[[ GIVEN ENTRIES open ]]
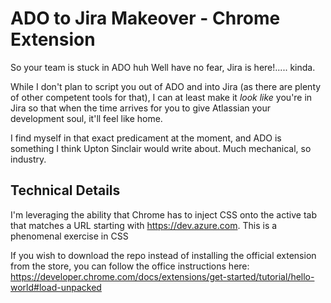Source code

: # ADO to Jira Makeover - Chrome Extension

So your team is stuck in ADO huh
Well have no fear, Jira is here!..... kinda.

While I don't plan to script you out of ADO and into Jira (as there are plenty of other competent tools for that), I can at least make it *look like* you're in Jira so that when the time arrives for you to give Atlassian your development soul, it'll feel like home.

I find myself in that exact predicament at the moment, and ADO is something I think Upton Sinclair would write about. Much mechanical, so industry.

## Technical Details

I'm leveraging the ability that Chrome has to inject CSS onto the active tab that matches a URL starting with <https://dev.azure.com>. This is a phenomenal exercise in CSS

If you wish to download the repo instead of installing the official extension from the store, you can follow the office instructions here: <https://developer.chrome.com/docs/extensions/get-started/tutorial/hello-world#load-unpacked>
[[ GIVEN ENTRIES closed ]]
**WHAT TO DO**: Although the records contain pictures, the copy should hold only their text, reproduced exactly.

**SOLUTION**:
Source code

: # ADO to Jira Makeover - Chrome Extension

So your team is stuck in ADO huh
Well have no fear, Jira is here!..... kinda.

While I don't plan to script you out of ADO and into Jira (as there are plenty of other competent tools for that), I can at least make it *look like* you're in Jira so that when the time arrives for you to give Atlassian your development soul, it'll feel like home.

I find myself in that exact predicament at the moment, and ADO is something I think Upton Sinclair would write about. Much mechanical, so industry.

## Technical Details

I'm leveraging the ability that Chrome has to inject CSS onto the active tab that matches a URL starting with <https://dev.azure.com>. This is a phenomenal exercise in CSS

If you wish to download the repo instead of installing the official extension from the store, you can follow the office instructions here: <https://developer.chrome.com/docs/extensions/get-started/tutorial/hello-world#load-unpacked>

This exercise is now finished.